## TASK PROMPT:
Whatever the records say, set them down exactly.

___ EXCERPTED DATA ___

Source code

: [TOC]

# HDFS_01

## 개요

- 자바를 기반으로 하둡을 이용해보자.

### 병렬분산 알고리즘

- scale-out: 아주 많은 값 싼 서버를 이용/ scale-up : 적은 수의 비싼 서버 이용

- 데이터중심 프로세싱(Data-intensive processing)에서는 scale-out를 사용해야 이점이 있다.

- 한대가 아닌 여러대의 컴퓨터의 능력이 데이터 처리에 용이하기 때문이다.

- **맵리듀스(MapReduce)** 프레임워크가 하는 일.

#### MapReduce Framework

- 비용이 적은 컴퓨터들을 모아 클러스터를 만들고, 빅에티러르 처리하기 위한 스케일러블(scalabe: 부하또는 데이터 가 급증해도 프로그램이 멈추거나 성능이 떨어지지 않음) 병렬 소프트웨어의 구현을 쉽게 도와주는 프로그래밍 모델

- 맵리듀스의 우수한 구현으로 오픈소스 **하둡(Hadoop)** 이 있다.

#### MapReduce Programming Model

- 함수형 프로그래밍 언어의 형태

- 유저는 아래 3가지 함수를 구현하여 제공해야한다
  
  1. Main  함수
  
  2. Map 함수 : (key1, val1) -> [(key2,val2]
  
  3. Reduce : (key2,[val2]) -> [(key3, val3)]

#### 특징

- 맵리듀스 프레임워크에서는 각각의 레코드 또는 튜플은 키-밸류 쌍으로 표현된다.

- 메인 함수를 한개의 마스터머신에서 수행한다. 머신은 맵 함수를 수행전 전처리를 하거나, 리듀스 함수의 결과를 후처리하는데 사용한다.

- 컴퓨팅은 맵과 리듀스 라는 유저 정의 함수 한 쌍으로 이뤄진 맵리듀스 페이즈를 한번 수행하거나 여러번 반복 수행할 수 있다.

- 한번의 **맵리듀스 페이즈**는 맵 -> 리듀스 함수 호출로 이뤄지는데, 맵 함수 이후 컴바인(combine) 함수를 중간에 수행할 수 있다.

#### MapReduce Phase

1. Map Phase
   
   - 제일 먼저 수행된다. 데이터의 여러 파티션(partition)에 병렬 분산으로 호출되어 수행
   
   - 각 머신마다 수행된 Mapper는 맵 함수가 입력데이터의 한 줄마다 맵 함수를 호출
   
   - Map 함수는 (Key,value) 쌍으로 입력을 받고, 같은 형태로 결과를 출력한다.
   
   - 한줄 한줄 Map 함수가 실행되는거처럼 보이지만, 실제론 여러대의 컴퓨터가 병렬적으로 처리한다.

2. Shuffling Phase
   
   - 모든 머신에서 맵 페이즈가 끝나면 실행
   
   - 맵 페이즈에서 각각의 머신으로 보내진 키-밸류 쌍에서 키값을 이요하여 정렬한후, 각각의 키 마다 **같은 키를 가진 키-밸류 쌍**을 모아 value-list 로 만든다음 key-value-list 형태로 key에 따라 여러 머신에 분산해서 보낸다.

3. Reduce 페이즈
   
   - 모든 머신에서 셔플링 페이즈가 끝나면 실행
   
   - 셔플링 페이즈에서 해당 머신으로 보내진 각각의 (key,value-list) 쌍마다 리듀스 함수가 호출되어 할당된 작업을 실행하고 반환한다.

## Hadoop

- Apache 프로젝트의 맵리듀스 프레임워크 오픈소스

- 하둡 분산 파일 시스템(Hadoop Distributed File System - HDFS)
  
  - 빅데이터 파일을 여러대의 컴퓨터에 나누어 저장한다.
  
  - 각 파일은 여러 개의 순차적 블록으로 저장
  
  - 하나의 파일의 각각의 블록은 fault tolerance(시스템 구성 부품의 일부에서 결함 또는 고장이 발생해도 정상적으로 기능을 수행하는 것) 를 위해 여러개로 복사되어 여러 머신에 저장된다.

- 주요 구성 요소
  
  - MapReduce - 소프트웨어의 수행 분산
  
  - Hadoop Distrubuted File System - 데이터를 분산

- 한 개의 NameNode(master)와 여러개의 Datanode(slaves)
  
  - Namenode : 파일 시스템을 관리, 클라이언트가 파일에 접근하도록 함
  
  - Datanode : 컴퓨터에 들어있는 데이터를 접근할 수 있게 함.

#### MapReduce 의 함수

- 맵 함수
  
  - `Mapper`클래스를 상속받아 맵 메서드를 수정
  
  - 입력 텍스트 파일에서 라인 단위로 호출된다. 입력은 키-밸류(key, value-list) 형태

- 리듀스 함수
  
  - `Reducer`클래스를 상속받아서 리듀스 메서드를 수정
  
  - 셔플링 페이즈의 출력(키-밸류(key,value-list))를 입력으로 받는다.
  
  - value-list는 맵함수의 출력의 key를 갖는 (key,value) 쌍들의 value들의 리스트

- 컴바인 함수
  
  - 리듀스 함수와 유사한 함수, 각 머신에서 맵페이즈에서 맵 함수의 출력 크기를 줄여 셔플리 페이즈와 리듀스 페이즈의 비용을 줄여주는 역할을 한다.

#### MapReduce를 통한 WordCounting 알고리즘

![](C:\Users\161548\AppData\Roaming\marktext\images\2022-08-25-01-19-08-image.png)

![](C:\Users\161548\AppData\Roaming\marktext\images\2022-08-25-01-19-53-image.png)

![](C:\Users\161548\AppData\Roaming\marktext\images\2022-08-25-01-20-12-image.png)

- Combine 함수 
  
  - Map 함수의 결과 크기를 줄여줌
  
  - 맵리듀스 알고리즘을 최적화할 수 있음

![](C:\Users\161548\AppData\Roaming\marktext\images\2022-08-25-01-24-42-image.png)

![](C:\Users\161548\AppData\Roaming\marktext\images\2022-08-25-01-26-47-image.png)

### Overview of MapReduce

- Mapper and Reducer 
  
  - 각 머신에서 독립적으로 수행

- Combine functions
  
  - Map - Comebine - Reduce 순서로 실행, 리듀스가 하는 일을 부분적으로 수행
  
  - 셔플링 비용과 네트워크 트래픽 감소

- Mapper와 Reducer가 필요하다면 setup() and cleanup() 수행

___

## TASK RESPONSE:
Source code

: [TOC]

# HDFS_01

## 개요

- 자바를 기반으로 하둡을 이용해보자.

### 병렬분산 알고리즘

- scale-out: 아주 많은 값 싼 서버를 이용/ scale-up : 적은 수의 비싼 서버 이용

- 데이터중심 프로세싱(Data-intensive processing)에서는 scale-out를 사용해야 이점이 있다.

- 한대가 아닌 여러대의 컴퓨터의 능력이 데이터 처리에 용이하기 때문이다.

- **맵리듀스(MapReduce)** 프레임워크가 하는 일.

#### MapReduce Framework

- 비용이 적은 컴퓨터들을 모아 클러스터를 만들고, 빅에티러르 처리하기 위한 스케일러블(scalabe: 부하또는 데이터 가 급증해도 프로그램이 멈추거나 성능이 떨어지지 않음) 병렬 소프트웨어의 구현을 쉽게 도와주는 프로그래밍 모델

- 맵리듀스의 우수한 구현으로 오픈소스 **하둡(Hadoop)** 이 있다.

#### MapReduce Programming Model

- 함수형 프로그래밍 언어의 형태

- 유저는 아래 3가지 함수를 구현하여 제공해야한다
  
  1. Main  함수
  
  2. Map 함수 : (key1, val1) -> [(key2,val2]
  
  3. Reduce : (key2,[val2]) -> [(key3, val3)]

#### 특징

- 맵리듀스 프레임워크에서는 각각의 레코드 또는 튜플은 키-밸류 쌍으로 표현된다.

- 메인 함수를 한개의 마스터머신에서 수행한다. 머신은 맵 함수를 수행전 전처리를 하거나, 리듀스 함수의 결과를 후처리하는데 사용한다.

- 컴퓨팅은 맵과 리듀스 라는 유저 정의 함수 한 쌍으로 이뤄진 맵리듀스 페이즈를 한번 수행하거나 여러번 반복 수행할 수 있다.

- 한번의 **맵리듀스 페이즈**는 맵 -> 리듀스 함수 호출로 이뤄지는데, 맵 함수 이후 컴바인(combine) 함수를 중간에 수행할 수 있다.

#### MapReduce Phase

1. Map Phase
   
   - 제일 먼저 수행된다. 데이터의 여러 파티션(partition)에 병렬 분산으로 호출되어 수행
   
   - 각 머신마다 수행된 Mapper는 맵 함수가 입력데이터의 한 줄마다 맵 함수를 호출
   
   - Map 함수는 (Key,value) 쌍으로 입력을 받고, 같은 형태로 결과를 출력한다.
   
   - 한줄 한줄 Map 함수가 실행되는거처럼 보이지만, 실제론 여러대의 컴퓨터가 병렬적으로 처리한다.

2. Shuffling Phase
   
   - 모든 머신에서 맵 페이즈가 끝나면 실행
   
   - 맵 페이즈에서 각각의 머신으로 보내진 키-밸류 쌍에서 키값을 이요하여 정렬한후, 각각의 키 마다 **같은 키를 가진 키-밸류 쌍**을 모아 value-list 로 만든다음 key-value-list 형태로 key에 따라 여러 머신에 분산해서 보낸다.

3. Reduce 페이즈
   
   - 모든 머신에서 셔플링 페이즈가 끝나면 실행
   
   - 셔플링 페이즈에서 해당 머신으로 보내진 각각의 (key,value-list) 쌍마다 리듀스 함수가 호출되어 할당된 작업을 실행하고 반환한다.

## Hadoop

- Apache 프로젝트의 맵리듀스 프레임워크 오픈소스

- 하둡 분산 파일 시스템(Hadoop Distributed File System - HDFS)
  
  - 빅데이터 파일을 여러대의 컴퓨터에 나누어 저장한다.
  
  - 각 파일은 여러 개의 순차적 블록으로 저장
  
  - 하나의 파일의 각각의 블록은 fault tolerance(시스템 구성 부품의 일부에서 결함 또는 고장이 발생해도 정상적으로 기능을 수행하는 것) 를 위해 여러개로 복사되어 여러 머신에 저장된다.

- 주요 구성 요소
  
  - MapReduce - 소프트웨어의 수행 분산
  
  - Hadoop Distrubuted File System - 데이터를 분산

- 한 개의 NameNode(master)와 여러개의 Datanode(slaves)
  
  - Namenode : 파일 시스템을 관리, 클라이언트가 파일에 접근하도록 함
  
  - Datanode : 컴퓨터에 들어있는 데이터를 접근할 수 있게 함.

#### MapReduce 의 함수

- 맵 함수
  
  - `Mapper`클래스를 상속받아 맵 메서드를 수정
  
  - 입력 텍스트 파일에서 라인 단위로 호출된다. 입력은 키-밸류(key, value-list) 형태

- 리듀스 함수
  
  - `Reducer`클래스를 상속받아서 리듀스 메서드를 수정
  
  - 셔플링 페이즈의 출력(키-밸류(key,value-list))를 입력으로 받는다.
  
  - value-list는 맵함수의 출력의 key를 갖는 (key,value) 쌍들의 value들의 리스트

- 컴바인 함수
  
  - 리듀스 함수와 유사한 함수, 각 머신에서 맵페이즈에서 맵 함수의 출력 크기를 줄여 셔플리 페이즈와 리듀스 페이즈의 비용을 줄여주는 역할을 한다.

#### MapReduce를 통한 WordCounting 알고리즘

![](C:\Users\161548\AppData\Roaming\marktext\images\2022-08-25-01-19-08-image.png)

![](C:\Users\161548\AppData\Roaming\marktext\images\2022-08-25-01-19-53-image.png)

![](C:\Users\161548\AppData\Roaming\marktext\images\2022-08-25-01-20-12-image.png)

- Combine 함수 
  
  - Map 함수의 결과 크기를 줄여줌
  
  - 맵리듀스 알고리즘을 최적화할 수 있음

![](C:\Users\161548\AppData\Roaming\marktext\images\2022-08-25-01-24-42-image.png)

![](C:\Users\161548\AppData\Roaming\marktext\images\2022-08-25-01-26-47-image.png)

### Overview of MapReduce

- Mapper and Reducer 
  
  - 각 머신에서 독립적으로 수행

- Combine functions
  
  - Map - Comebine - Reduce 순서로 실행, 리듀스가 하는 일을 부분적으로 수행
  
  - 셔플링 비용과 네트워크 트래픽 감소

- Mapper와 Reducer가 필요하다면 setup() and cleanup() 수행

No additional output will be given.